La notoria implicación entre violencia y derecho no constituye un hecho novedoso, existe una siempre afiebrada interacción que no se disipa sino que consagra un estado de indiferenciación de fronteras que existían entre unos y otros.
Asociación, interacción e indiferenciación son los modos de proximidad que pueden ser considerados como la primera secuencia de intercambio entre las instituciones policiales –aquellas que ejercen el poder de policía– con los nuevos fenómenos de violencia militar internacional y la sucedánea inseguridad bajo las modalidades que inviste la delincuencia y la criminalidad.
Las razones de orden público y de seguridad interior en las que la policía invoca sus formas de decidir procedimientos, refuerzan y simultáneamente deniegan la zona de indistinción entre violencia y derecho, perfectamente simétrica a la de soberanía.
Violencia y derecho en estado de indistinción: ¿es posible dimensionar su gravedad cuando se indiferencia y no distingue protección jurídica con delito, prevención con represión del delito, legalidad con ilegalidad, es decir, la seguridad respecto de la inseguridad?
Parece colisionar de modo traumático y posiblemente definitivo el fundamento jurídico-político de las soberanías porque se pone en entredicho su permanencia en el espacio/tiempo, su imprescindible separación dentro de un estado de derecho.
Estas zonas de indistinción impactan, además, la urdimbre de representaciones, desde jurídicas y económicas hasta culturales y morales, que configuran los requisitos indispensables de soberanía para una sociedad civil y política dadas.
Zonas de indistinción e indiferenciación, que la institución policial constituya o tan sólo participe, activa o pasivamente, de estas desdibujadas fronteras entre la legalidad y su contrario, es aquello que la expone a un ejercicio bifronte de permanentes y continuadas dobles prácticas y discursos.
Cuando la excepción adopta la posición de norma instituida y la norma instituida ocupa el espacio de lo puramente excepcional, la cuestión de la violencia y la inseguridad ciudadana pasan a ocupar la agenda de las cuestiones soberanas de existencia o sobrevivencia de un Estado.
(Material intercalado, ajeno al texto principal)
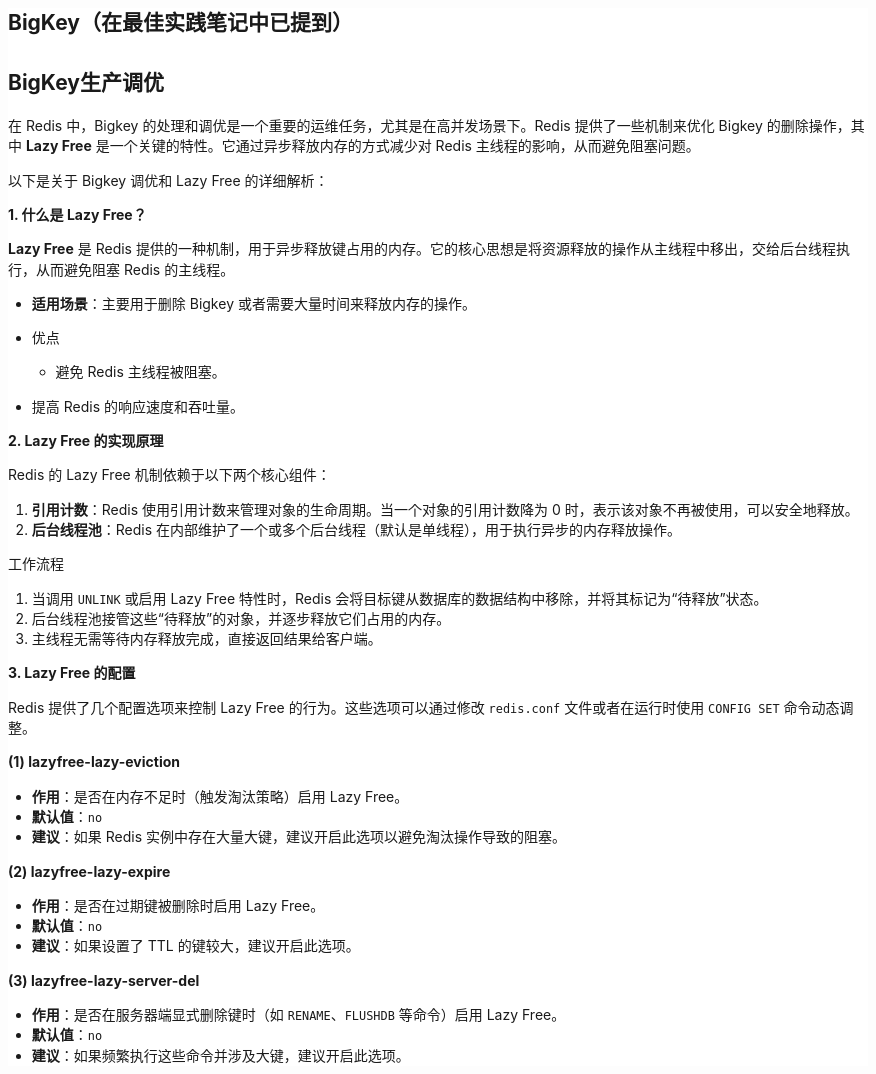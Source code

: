 ## BigKey（在最佳实践笔记中已提到）



## BigKey生产调优

在 Redis 中，Bigkey 的处理和调优是一个重要的运维任务，尤其是在高并发场景下。Redis 提供了一些机制来优化 Bigkey 的删除操作，其中 **Lazy Free** 是一个关键的特性。它通过异步释放内存的方式减少对 Redis 主线程的影响，从而避免阻塞问题。

以下是关于 Bigkey 调优和 Lazy Free 的详细解析：



**1. 什么是 Lazy Free？**

**Lazy Free** 是 Redis 提供的一种机制，用于异步释放键占用的内存。它的核心思想是将资源释放的操作从主线程中移出，交给后台线程执行，从而避免阻塞 Redis 的主线程。

- **适用场景**：主要用于删除 Bigkey 或者需要大量时间来释放内存的操作。

- 优点

  - 避免 Redis 主线程被阻塞。
- 提高 Redis 的响应速度和吞吐量。



**2. Lazy Free 的实现原理**

Redis 的 Lazy Free 机制依赖于以下两个核心组件：

1. **引用计数**：Redis 使用引用计数来管理对象的生命周期。当一个对象的引用计数降为 0 时，表示该对象不再被使用，可以安全地释放。
2. **后台线程池**：Redis 在内部维护了一个或多个后台线程（默认是单线程），用于执行异步的内存释放操作。

工作流程

1. 当调用 `UNLINK` 或启用 Lazy Free 特性时，Redis 会将目标键从数据库的数据结构中移除，并将其标记为“待释放”状态。
2. 后台线程池接管这些“待释放”的对象，并逐步释放它们占用的内存。
3. 主线程无需等待内存释放完成，直接返回结果给客户端。



**3. Lazy Free 的配置**

Redis 提供了几个配置选项来控制 Lazy Free 的行为。这些选项可以通过修改 `redis.conf` 文件或者在运行时使用 `CONFIG SET` 命令动态调整。

**(1) lazyfree-lazy-eviction**

- **作用**：是否在内存不足时（触发淘汰策略）启用 Lazy Free。
- **默认值**：`no`
- **建议**：如果 Redis 实例中存在大量大键，建议开启此选项以避免淘汰操作导致的阻塞。

**(2) lazyfree-lazy-expire**

- **作用**：是否在过期键被删除时启用 Lazy Free。
- **默认值**：`no`
- **建议**：如果设置了 TTL 的键较大，建议开启此选项。

**(3) lazyfree-lazy-server-del**

- **作用**：是否在服务器端显式删除键时（如 `RENAME`、`FLUSHDB` 等命令）启用 Lazy Free。
- **默认值**：`no`
- **建议**：如果频繁执行这些命令并涉及大键，建议开启此选项。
En el presente, ésta ya no parece constituir una excepción sino que constituye de hecho la regla prescripta de aplicación. El estado de excepción haredefinido estratégicamente la estructura, función y objetivos de las agencias policiales nacionales. Acontece una ambigüedad de agenciamientos no diferenciados al punto de que las actividades policiales pueden adoptar la modalidad de las fuerzas armadas y éstas las modalidades policiales de seguridad interna. Se recategoriza de manera continuada el rol, la organización y el cometido de las policías. Se pone de manifiesto ese aspecto indiferenciado de las fuerzas disponibles en una sociedad.
En un estado formalmente democrático o sea, autoritario, se presupone, concede, la condición policial excepcional de las fuerzas militares externas, respecto del cuadro interior/exterior de las máquinas de violencia de Estado. Máquinas que funcionan bajo el dudoso eufemismo balístico de accionar.
En las calles de la inseguridad, no importa quién carga las armas, interesa su accionar impersonal.
* Profesor titular regular de psicología social en la UBA. Fragmentos de un artículo publicado en el último número de la revista Pensamiento de los Confines.